> TASK INSTRUCTIONS:
Once the line containing "2. **Parse Failures**: Extracts" is found in the entries below, reproduce it and every line after it, stopping at and including the line containing "- It fails on the main or master branch, OR"; reproduce nothing else, and keep each line exact.

> EXTRACTED ENTRIES:
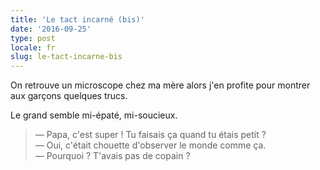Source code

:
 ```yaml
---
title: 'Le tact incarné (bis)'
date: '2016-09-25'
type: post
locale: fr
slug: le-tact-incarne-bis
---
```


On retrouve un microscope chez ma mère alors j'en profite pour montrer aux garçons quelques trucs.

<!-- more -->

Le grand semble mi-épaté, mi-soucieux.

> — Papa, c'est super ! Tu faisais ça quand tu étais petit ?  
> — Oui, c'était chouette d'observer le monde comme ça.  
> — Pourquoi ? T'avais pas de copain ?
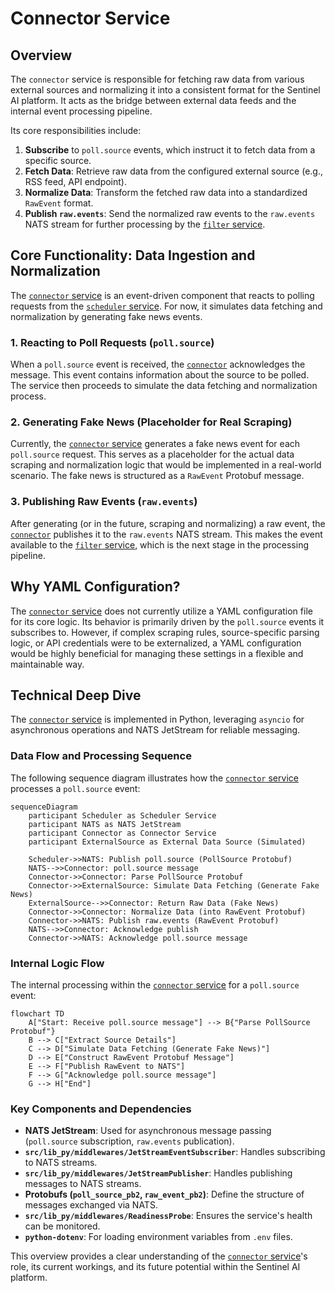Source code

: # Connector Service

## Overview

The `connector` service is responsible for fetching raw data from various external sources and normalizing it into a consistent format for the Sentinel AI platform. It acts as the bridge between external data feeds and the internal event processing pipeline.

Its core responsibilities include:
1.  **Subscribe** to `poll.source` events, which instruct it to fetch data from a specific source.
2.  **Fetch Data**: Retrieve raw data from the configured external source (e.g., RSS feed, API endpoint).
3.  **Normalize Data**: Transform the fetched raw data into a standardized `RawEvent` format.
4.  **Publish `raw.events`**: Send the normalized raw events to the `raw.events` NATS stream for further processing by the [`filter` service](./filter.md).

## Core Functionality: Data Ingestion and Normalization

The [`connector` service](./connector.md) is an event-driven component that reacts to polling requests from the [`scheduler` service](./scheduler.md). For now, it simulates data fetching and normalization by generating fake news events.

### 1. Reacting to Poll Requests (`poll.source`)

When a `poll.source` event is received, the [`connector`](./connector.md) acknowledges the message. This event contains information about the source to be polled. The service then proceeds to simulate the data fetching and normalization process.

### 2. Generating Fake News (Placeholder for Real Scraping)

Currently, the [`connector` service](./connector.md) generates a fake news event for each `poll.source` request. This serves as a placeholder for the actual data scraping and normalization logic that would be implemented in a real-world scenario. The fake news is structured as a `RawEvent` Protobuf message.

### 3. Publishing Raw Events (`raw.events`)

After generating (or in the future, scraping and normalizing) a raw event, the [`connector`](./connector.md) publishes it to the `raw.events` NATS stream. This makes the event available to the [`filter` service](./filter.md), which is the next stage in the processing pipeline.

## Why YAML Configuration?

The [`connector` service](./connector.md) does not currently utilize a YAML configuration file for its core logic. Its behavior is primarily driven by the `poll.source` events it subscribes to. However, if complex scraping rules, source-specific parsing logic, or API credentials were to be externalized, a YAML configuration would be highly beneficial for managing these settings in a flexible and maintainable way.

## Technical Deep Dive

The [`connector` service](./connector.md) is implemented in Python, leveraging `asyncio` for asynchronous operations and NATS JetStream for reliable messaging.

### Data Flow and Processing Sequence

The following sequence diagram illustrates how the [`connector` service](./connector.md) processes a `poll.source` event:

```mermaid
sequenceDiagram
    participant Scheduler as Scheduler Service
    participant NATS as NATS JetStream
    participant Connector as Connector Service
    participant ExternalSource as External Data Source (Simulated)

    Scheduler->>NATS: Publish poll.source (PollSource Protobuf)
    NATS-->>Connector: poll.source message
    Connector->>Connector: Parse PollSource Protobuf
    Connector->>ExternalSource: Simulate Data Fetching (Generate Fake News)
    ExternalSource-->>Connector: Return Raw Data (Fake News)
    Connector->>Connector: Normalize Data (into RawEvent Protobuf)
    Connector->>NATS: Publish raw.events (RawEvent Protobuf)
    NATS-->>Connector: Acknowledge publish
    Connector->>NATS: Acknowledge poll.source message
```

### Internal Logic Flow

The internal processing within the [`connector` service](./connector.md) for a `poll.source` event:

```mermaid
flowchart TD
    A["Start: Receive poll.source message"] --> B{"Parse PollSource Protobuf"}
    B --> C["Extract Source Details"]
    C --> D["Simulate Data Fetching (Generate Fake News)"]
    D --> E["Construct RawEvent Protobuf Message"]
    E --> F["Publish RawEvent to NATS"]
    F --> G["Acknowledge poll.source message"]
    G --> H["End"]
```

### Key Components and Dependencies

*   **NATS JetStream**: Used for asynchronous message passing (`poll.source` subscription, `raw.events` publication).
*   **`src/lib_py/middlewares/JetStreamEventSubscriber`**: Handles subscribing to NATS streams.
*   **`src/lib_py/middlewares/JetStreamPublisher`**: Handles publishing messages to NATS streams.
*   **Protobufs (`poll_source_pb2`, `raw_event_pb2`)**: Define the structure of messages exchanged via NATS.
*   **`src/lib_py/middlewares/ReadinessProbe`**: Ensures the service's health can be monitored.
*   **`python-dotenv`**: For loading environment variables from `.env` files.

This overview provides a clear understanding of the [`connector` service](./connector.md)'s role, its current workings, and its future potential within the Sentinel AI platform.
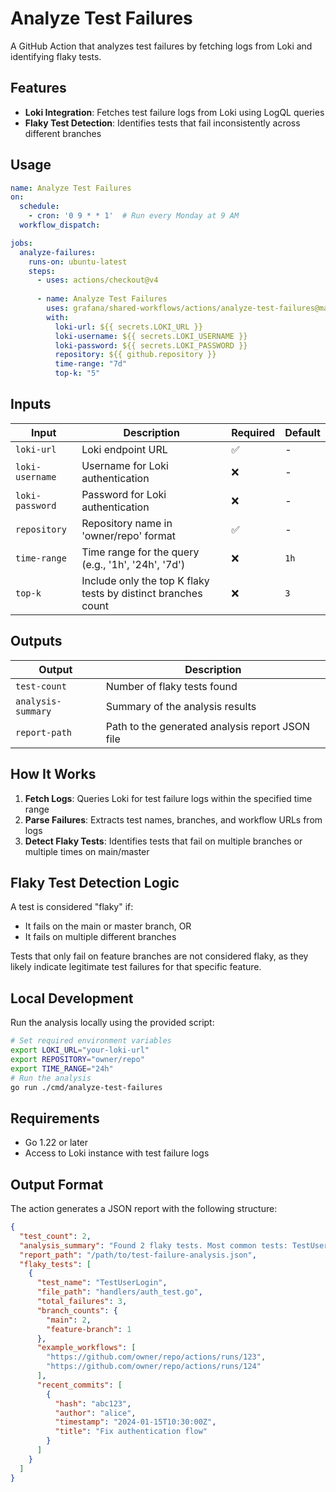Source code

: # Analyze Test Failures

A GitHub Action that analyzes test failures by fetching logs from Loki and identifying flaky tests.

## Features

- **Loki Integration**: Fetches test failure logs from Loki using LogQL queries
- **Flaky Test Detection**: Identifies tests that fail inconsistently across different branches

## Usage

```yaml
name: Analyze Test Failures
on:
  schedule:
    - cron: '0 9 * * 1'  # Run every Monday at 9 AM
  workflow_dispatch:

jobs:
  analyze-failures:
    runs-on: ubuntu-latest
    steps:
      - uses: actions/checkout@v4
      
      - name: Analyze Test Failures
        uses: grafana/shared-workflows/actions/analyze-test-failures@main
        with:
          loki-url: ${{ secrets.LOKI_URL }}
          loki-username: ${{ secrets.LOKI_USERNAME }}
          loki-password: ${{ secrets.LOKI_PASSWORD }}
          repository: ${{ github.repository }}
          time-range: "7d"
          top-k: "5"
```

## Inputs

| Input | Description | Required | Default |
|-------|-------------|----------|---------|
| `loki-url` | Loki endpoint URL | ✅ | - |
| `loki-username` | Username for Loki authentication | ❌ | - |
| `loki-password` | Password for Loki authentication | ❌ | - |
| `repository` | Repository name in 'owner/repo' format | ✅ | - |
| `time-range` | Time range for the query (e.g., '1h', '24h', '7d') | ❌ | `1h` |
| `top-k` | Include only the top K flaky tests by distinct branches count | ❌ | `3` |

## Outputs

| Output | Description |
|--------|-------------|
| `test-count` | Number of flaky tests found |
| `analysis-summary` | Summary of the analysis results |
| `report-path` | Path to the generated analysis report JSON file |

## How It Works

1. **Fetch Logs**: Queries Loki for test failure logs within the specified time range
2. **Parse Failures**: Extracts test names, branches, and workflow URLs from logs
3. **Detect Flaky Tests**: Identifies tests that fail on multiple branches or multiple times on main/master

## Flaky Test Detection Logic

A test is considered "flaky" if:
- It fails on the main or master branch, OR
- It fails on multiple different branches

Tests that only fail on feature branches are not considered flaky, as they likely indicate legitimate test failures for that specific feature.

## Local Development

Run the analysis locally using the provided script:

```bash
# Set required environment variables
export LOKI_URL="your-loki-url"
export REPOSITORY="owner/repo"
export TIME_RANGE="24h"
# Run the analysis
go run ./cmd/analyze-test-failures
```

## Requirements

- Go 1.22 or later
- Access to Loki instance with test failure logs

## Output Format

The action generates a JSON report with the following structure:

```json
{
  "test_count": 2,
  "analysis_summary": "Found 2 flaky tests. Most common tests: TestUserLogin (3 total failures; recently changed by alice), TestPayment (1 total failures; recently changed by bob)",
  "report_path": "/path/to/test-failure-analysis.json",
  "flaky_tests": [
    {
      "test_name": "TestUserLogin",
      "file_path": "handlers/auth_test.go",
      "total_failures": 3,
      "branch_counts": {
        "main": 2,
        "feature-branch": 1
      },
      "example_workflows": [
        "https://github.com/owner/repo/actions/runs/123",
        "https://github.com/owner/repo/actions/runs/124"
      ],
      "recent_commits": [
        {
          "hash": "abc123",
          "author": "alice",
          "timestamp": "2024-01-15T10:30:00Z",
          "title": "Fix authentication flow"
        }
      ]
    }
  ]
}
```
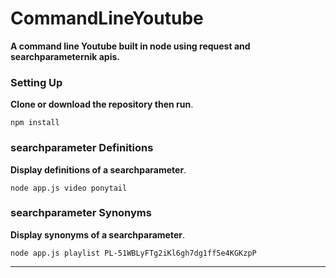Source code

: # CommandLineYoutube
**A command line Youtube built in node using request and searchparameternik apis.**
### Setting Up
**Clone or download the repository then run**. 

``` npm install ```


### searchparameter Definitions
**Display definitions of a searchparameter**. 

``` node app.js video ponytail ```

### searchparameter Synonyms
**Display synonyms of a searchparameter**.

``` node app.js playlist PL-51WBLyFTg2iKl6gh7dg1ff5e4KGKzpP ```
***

> RESULT OF THIS EXERCISE:
2. **Parse Failures**: Extracts test names, branches, and workflow URLs from logs
3. **Detect Flaky Tests**: Identifies tests that fail on multiple branches or multiple times on main/master

## Flaky Test Detection Logic

A test is considered "flaky" if:
- It fails on the main or master branch, OR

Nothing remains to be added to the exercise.